Fig. 5. The HS-induced recruitment of SUMO to chromatin is part of the proteotoxic stress response.

(A) U2OS cells were left untreated or were subjected to HS for 30 min and allowed to recover (rec) at 37°C for the indicated times before being exposed to a second round of HS for 30 min (HS-rec-HS). The recruitment of SUMO-1 and SUMO-2 to chromatin was measured by ChIP-RT-qPCR analysis with primers specific for the regulatory regions of the indicated genes. Data are means ± SD of two biological replicates from two independent experiments. (B) SUMO conjugation during HS and recovery. U2OS cells were treated as described in (A), and where indicated, the HSP90 inhibitors 17-AAG or CCT018159 were added at the start of the recovery period. Cells were then fractionated into cytoplasmic and nuclear extracts before being analyzed by Western blotting with antibodies against the indicated targets. Western blots are representative of two independent experiments. (C) U2OS cells were left untreated or were treated with proteasome inhibitor MG132 for indicated times. Where indicated, cells were subjected to HS (30 min) and a two-hour recovery period before the MG132 was added (HS-rec-MG132). 17-AAG was added at the start of the recovery period. Cells were then fractionated into cytoplasmic and nuclear extracts before being analyzed by Western blotting with antibodies against the indicated targets.

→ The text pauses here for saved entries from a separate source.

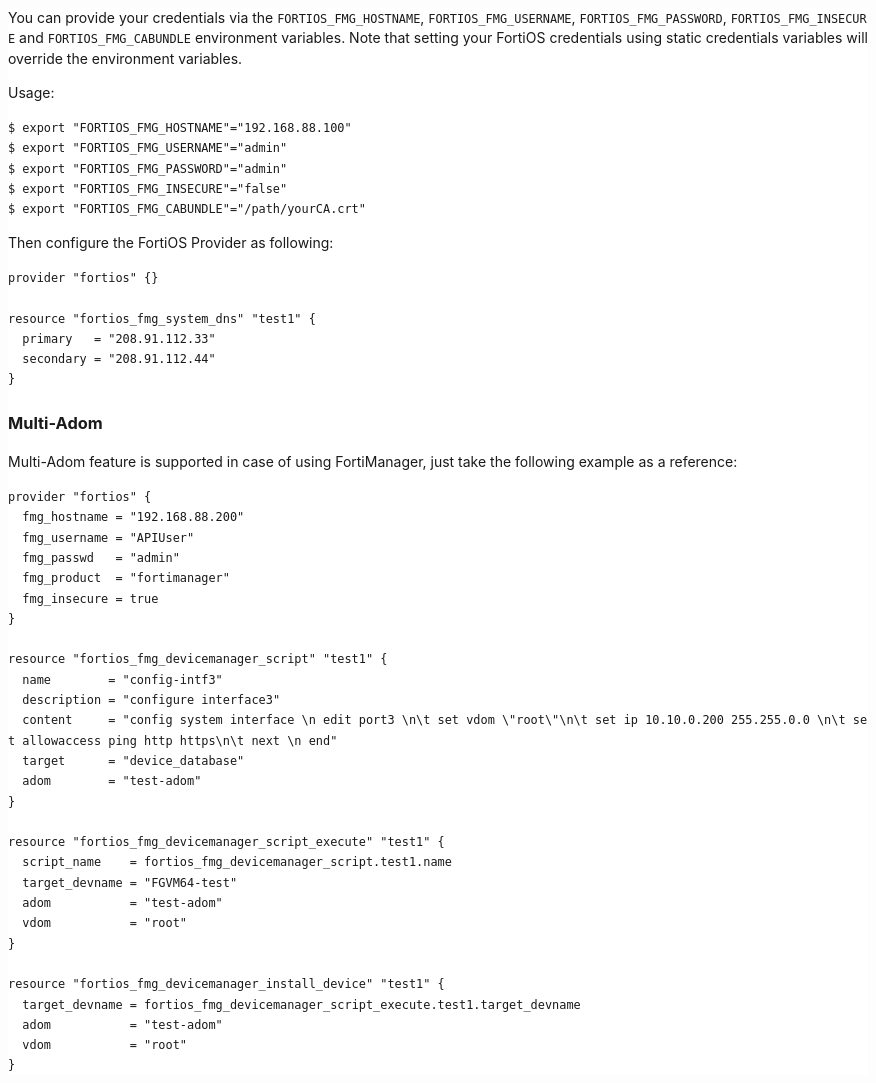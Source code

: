 You can provide your credentials via the `FORTIOS_FMG_HOSTNAME`, `FORTIOS_FMG_USERNAME`, `FORTIOS_FMG_PASSWORD`, `FORTIOS_FMG_INSECURE` and `FORTIOS_FMG_CABUNDLE` environment variables. Note that setting your FortiOS credentials using static credentials variables will override the environment variables.

Usage:

```shell
$ export "FORTIOS_FMG_HOSTNAME"="192.168.88.100"
$ export "FORTIOS_FMG_USERNAME"="admin"
$ export "FORTIOS_FMG_PASSWORD"="admin"
$ export "FORTIOS_FMG_INSECURE"="false"
$ export "FORTIOS_FMG_CABUNDLE"="/path/yourCA.crt"
```

Then configure the FortiOS Provider as following:

```hcl
provider "fortios" {}

resource "fortios_fmg_system_dns" "test1" {
  primary   = "208.91.112.33"
  secondary = "208.91.112.44"
}
```

### Multi-Adom

Multi-Adom feature is supported in case of using FortiManager, just take the following example as a reference:

```hcl
provider "fortios" {
  fmg_hostname = "192.168.88.200"
  fmg_username = "APIUser"
  fmg_passwd   = "admin"
  fmg_product  = "fortimanager"
  fmg_insecure = true
}

resource "fortios_fmg_devicemanager_script" "test1" {
  name        = "config-intf3"
  description = "configure interface3"
  content     = "config system interface \n edit port3 \n\t set vdom \"root\"\n\t set ip 10.10.0.200 255.255.0.0 \n\t set allowaccess ping http https\n\t next \n end"
  target      = "device_database"
  adom        = "test-adom"
}

resource "fortios_fmg_devicemanager_script_execute" "test1" {
  script_name    = fortios_fmg_devicemanager_script.test1.name
  target_devname = "FGVM64-test"
  adom           = "test-adom"
  vdom           = "root"
}

resource "fortios_fmg_devicemanager_install_device" "test1" {
  target_devname = fortios_fmg_devicemanager_script_execute.test1.target_devname
  adom           = "test-adom"
  vdom           = "root"
}
```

Western blots are representative of two independent experiments. (D) The recruitment of SUMO-2 to chromatin in response to MG132-induced proteotoxic stress was determined as described in (A). (E) The recruitment of SUMO-2 to chromatin in response to L-canavanine-induced proteotoxic stress was determined as described in (A). Data in (D) and (E) are means ± SD of two biological replicates from two independent experiments.